Cumbernauld News & Kilsyth Chronicle
- Owner: National World
- Circulation: 400 (as of 2023)
- Website: glasgowworld.com

= Cumbernauld News & Kilsyth Chronicle =

Scottish newspaper

The Cumbernauld News & Kilsyth Chronicle is a local paper serving the areas of Cumbernauld and Kilsyth and all the other villages in between the two towns.

==History==
Originally two separate newspapers, the two joined and became sister papers along with the Falkirk Herald. The Chronicle was a local paper for the town of Kilsyth and surrounding areas, until the Cumbernauld New Town was created and with a small local paper, The Cumbernauld News created in June 1961 by the Falkirk Herald less than a week before a paper, the Cumbernauld Courier, was started by the Airdrie & Coatbridge Advertiser. The locals mostly bought the News and the Courier eventually closed. Then in an attempt to boost sales of the Chronicle and News they joined as one paper for both towns.

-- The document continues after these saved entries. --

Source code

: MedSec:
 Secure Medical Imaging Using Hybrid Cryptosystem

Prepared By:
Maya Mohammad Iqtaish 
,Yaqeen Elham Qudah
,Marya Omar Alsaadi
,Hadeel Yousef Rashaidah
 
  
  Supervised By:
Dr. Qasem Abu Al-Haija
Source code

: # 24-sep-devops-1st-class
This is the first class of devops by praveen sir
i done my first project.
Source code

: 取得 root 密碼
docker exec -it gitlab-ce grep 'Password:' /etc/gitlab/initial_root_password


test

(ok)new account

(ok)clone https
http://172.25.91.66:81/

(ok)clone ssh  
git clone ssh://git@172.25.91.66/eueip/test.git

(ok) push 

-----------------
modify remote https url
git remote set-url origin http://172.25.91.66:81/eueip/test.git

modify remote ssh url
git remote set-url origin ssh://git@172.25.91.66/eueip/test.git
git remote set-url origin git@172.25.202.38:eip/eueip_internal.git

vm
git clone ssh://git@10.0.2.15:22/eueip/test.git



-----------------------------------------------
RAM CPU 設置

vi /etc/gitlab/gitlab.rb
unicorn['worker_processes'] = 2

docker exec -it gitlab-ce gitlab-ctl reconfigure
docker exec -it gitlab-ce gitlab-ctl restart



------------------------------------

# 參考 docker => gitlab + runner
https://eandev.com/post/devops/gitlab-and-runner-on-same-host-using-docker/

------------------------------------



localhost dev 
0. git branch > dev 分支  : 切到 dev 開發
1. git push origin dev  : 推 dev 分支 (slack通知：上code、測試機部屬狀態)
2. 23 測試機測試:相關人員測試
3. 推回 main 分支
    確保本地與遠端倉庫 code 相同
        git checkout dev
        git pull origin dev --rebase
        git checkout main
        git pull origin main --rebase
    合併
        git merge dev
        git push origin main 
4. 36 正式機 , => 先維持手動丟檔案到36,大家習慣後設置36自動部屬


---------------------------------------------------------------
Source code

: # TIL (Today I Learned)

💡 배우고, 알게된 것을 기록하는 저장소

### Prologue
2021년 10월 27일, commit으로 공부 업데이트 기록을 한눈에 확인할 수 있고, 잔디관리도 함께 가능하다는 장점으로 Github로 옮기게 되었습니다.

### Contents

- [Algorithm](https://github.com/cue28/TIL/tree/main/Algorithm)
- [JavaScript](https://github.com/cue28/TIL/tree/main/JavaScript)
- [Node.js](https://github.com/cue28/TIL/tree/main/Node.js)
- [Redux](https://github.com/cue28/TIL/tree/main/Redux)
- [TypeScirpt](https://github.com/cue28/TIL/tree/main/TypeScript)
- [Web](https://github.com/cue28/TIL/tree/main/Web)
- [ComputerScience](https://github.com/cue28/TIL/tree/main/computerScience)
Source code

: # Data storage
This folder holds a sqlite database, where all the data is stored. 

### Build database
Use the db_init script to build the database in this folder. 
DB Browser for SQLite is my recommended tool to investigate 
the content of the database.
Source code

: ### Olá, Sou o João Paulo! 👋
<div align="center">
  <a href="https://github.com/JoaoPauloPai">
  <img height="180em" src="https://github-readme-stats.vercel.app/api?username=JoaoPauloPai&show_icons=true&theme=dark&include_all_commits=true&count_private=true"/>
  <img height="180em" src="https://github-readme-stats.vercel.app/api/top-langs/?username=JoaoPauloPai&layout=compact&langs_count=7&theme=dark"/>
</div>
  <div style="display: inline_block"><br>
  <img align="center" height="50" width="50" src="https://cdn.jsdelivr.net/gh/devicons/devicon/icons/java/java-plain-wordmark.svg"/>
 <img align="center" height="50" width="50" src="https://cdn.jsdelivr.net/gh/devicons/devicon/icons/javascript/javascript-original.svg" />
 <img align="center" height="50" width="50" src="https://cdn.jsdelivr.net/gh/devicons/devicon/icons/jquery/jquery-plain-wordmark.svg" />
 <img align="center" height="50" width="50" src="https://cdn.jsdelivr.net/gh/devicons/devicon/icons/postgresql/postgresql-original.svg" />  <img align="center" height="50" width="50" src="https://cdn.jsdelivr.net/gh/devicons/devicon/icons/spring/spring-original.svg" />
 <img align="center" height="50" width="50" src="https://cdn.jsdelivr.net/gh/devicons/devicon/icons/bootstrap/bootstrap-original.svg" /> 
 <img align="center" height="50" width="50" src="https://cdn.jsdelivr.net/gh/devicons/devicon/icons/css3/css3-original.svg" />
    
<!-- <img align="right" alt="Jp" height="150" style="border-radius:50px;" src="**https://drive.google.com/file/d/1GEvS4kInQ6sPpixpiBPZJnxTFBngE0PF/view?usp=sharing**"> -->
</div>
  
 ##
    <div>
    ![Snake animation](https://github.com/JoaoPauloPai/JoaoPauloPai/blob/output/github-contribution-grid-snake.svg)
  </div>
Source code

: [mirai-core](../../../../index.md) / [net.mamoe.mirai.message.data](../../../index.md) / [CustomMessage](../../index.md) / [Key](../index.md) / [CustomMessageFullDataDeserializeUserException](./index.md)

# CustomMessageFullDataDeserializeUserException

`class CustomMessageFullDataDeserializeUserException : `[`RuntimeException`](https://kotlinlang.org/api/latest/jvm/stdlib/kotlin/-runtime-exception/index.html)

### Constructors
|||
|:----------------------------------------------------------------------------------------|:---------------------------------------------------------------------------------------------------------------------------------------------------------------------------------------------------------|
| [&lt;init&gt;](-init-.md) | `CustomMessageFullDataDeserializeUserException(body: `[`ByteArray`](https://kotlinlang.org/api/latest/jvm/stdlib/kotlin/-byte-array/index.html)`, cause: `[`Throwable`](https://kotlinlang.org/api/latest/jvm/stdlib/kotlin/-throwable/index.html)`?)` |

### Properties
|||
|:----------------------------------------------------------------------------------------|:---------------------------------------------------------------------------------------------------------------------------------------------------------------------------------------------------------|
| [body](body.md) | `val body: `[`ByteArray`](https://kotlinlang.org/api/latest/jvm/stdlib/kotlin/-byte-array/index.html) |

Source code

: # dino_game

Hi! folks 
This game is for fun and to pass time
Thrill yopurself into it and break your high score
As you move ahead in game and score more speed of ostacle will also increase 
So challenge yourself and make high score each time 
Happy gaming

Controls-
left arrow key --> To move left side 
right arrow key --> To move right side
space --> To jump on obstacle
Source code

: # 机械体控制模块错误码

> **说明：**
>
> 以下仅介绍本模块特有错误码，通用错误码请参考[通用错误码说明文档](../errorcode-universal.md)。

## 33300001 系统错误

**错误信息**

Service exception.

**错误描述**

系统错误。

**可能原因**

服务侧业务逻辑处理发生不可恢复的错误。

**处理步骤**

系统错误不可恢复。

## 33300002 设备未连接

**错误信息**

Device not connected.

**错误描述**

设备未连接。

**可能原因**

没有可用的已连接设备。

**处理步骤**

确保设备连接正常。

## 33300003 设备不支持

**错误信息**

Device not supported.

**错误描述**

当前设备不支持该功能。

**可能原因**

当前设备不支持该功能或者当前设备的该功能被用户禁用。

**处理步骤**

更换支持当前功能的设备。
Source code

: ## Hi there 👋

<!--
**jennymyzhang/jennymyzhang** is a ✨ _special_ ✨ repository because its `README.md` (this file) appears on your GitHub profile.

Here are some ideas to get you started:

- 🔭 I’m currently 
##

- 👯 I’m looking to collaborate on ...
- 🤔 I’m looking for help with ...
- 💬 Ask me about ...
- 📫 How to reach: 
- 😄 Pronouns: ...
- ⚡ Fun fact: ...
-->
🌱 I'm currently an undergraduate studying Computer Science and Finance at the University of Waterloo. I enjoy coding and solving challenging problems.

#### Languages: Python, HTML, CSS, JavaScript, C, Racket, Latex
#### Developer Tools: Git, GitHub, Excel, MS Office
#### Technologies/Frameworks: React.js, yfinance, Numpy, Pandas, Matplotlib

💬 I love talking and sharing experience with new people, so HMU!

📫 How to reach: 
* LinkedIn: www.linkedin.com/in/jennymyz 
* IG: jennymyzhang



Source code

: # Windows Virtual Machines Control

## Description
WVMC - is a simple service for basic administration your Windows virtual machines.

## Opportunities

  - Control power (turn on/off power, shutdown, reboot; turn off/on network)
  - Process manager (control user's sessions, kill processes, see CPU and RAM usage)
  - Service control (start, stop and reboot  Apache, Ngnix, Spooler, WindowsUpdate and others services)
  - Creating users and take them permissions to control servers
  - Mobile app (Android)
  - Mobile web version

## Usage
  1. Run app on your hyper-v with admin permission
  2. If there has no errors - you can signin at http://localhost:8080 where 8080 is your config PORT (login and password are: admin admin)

Cumbernauld HIT, a CDC sponsored comedy film from 1977, features the Cumbernauld News largely in its plot. With hints of The Avengers and Taggart, it about an evil woman's plan to hijack the New Town of Cumbernauld with a bio-weapon and the attempts of Noddy News journalists to stop her. There are many shots of the old Town Centre and the Cumbernauld News offices from the inside throughout the promotional film.